Lista la cena, entonces comenzaba lo mejor del día: abrir con cuidado la arepa con un cuchillo y rellenarla de queso rallado, o ponerle un trozo de queso blanco, y mantequilla y huevo o aguacate o caraotas: a tantos años de distancia, todavía se me hace la boca agua. A mí me gustaba comerme una arepa con queso rallado, muy bien distribuido, pues solía esperar a que el queso, a causa del calor, se fundiera con la masa interna de la arepa: esto es lo que deben comer los dioses en el cielo timoto-cuica; y si en el Olimpo no es así, alguien debería decírselo a Zeus, porque se están perdiendo del alimento que les corresponde.
Esta es una verdad incontrovertible: En Venezuela, hay tantas arepas como madres haya.
En cada casa, en cada ciudad, en cada estado, en cada región, se hace un tipo diferente de arepa. Pero, para no abundar neciamente, digamos que cada región tiene su propio tipo de arepa: en los Andes, como dije, la arepa es fina y grande, plana y suave, y sea de maíz o de trigo, tarde o temprano llevará queso; en Caracas he comido arepas chiquitas y gorditas, a las que les sacan la masa y entonces uno come esqueleto de arepa relleno con algo (este es el tipo de arepa que come Verles, el personaje de mi cuento); en Falcón, de donde es mi padre, la familia come una sola, enorme y muy gorda arepa de maíz pelado, que sabe a cenizas y que se coloca en el centro de la mesa, de donde cada quien va cogiendo trozos para acompañar el pescado, o los huevos, o las caraotas; en Maracaibo se comen unas arepas dulces y también unas arepas fritas en aceite que son duras pero que crujen como galletas. Hay sucedáneos de la arepa, como el casabe, que se hace con yuca amarga y es una exquisitez que se acompaña con queso y papelón de azúcar; y están las deliciosas cachapas, hechas con mazorcas de maíz dulce y que piden a gritos queso de mano y carne; y finalmente están las arepas de maíz amarillo, a las que les correspondería el nombre de “arepas del hambre”, porque se comen solo cuando se acaba el maíz blanco –a mí no me gustan ni un poquito–. Y hay bollos de maíz, hallaquitas, yuca, ñame y batata, todos alimentos deliciosos que maravillaron a los exploradores españoles en el siglo xvi.

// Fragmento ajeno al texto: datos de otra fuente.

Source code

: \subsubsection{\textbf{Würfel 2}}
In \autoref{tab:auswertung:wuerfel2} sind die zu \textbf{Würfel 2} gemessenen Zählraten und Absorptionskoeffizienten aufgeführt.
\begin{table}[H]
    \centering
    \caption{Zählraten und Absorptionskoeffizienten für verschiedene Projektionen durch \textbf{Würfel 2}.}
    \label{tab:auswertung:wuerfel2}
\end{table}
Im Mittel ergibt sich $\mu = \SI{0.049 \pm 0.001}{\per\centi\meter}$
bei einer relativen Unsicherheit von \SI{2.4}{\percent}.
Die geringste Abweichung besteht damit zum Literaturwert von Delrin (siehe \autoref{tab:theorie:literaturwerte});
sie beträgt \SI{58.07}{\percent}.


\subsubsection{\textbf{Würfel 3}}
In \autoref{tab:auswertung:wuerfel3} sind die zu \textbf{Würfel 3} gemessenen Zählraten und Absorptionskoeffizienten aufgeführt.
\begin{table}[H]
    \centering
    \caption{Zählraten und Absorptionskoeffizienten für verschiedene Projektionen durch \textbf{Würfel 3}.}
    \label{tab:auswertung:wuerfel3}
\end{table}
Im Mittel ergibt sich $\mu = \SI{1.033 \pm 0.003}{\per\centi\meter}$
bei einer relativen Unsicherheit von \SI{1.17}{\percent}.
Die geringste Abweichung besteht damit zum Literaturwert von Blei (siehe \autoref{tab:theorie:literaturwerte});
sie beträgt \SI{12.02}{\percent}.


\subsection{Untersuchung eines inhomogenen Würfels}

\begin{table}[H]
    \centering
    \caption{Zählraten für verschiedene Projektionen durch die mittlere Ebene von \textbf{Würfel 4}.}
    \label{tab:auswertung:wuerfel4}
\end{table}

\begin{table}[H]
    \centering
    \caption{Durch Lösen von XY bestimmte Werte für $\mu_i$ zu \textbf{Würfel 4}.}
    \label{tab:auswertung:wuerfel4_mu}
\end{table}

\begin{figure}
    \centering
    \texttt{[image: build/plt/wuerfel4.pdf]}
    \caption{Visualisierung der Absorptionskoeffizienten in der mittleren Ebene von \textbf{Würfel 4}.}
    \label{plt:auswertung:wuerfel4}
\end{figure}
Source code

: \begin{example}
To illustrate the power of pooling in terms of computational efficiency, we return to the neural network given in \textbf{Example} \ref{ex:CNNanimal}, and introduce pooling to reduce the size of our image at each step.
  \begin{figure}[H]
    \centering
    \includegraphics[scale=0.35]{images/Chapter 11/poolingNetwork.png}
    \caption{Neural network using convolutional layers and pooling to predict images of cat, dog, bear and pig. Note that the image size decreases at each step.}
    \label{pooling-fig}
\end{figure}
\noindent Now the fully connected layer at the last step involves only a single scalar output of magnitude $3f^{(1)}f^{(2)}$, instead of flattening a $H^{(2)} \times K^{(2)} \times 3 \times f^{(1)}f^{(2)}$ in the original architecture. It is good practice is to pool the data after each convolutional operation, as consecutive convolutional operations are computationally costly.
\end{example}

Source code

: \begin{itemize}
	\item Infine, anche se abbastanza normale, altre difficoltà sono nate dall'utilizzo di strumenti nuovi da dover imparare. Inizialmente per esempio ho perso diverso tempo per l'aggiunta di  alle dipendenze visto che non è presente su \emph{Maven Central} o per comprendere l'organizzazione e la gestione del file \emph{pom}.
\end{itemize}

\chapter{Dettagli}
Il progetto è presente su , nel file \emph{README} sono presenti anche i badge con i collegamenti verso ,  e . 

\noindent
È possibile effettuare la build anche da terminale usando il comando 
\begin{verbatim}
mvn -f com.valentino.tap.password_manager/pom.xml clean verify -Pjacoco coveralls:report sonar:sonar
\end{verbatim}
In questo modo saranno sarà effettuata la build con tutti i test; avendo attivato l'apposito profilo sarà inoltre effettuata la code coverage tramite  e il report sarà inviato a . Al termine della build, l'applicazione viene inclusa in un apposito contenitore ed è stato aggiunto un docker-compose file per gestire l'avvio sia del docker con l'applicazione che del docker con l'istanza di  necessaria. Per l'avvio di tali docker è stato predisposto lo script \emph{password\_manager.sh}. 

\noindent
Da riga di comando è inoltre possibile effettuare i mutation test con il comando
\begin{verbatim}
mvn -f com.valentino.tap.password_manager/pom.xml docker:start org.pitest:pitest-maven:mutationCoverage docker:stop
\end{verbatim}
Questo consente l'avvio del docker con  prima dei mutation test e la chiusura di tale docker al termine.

Pero es la humilde arepa la que desde siempre ha ocupado el puesto privilegiado en la mesa, en mi mesa venezolana, porque en su seno caben todos los sabores, todas las variantes, todas las posibilidades, todo el universo. Ella es el recipiente donde nace la vida y anida, gracioso, el paladar. Así que a disfrutarlas como se lo merecen. Gracias.